Prompt:
Lines that include "CLOCK" make up the answer; copy all of them from the data below.

Provided data:
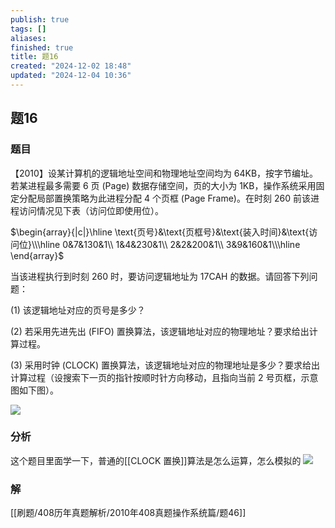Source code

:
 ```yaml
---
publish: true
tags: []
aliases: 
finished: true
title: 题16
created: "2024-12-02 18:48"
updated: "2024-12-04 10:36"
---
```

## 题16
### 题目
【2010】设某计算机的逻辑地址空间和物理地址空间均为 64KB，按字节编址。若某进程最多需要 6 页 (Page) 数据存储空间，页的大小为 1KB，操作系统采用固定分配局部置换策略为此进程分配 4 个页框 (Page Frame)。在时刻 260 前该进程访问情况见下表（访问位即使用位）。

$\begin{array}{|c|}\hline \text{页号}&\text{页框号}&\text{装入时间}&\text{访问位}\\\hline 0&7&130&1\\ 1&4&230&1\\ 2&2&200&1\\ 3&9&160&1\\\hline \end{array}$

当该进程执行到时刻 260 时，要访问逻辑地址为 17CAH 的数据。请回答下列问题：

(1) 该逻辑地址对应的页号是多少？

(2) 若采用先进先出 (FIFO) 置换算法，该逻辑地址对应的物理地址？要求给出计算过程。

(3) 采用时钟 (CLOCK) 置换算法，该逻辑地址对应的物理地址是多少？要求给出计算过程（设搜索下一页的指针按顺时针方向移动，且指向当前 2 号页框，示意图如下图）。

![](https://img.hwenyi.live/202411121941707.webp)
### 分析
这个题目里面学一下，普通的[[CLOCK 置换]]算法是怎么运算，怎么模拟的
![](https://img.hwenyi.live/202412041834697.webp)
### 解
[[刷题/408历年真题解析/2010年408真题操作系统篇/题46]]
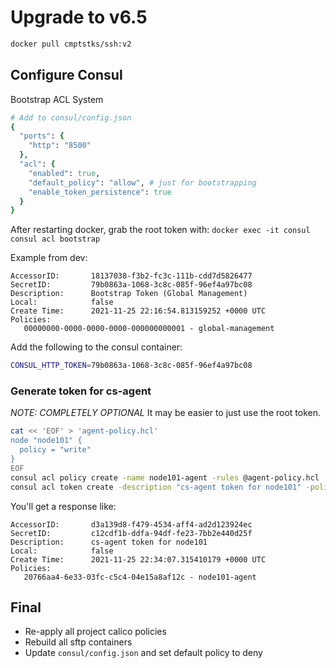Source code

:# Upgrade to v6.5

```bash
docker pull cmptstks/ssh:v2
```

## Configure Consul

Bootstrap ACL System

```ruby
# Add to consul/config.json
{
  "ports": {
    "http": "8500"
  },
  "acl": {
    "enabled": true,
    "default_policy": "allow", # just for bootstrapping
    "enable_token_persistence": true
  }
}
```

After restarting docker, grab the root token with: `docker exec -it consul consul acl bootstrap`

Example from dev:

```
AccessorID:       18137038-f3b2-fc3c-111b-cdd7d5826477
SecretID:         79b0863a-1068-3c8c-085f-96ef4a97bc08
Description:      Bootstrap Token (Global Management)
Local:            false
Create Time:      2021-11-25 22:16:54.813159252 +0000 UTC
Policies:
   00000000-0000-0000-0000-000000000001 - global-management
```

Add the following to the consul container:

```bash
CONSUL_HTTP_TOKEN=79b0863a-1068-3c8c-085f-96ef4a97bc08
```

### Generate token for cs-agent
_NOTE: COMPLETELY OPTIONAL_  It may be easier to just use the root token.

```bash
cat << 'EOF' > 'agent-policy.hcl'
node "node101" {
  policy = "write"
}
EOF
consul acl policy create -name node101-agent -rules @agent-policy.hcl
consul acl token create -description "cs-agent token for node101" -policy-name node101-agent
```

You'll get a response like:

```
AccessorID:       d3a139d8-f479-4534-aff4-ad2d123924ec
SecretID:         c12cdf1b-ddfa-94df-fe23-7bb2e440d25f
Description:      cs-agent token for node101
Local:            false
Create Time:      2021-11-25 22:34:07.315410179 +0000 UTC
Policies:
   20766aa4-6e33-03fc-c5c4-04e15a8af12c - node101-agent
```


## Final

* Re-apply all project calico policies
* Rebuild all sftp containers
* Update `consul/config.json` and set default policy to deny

Result for this task:
(3) 采用时钟 (CLOCK) 置换算法，该逻辑地址对应的物理地址是多少？要求给出计算过程（设搜索下一页的指针按顺时针方向移动，且指向当前 2 号页框，示意图如下图）。
这个题目里面学一下，普通的[[CLOCK 置换]]算法是怎么运算，怎么模拟的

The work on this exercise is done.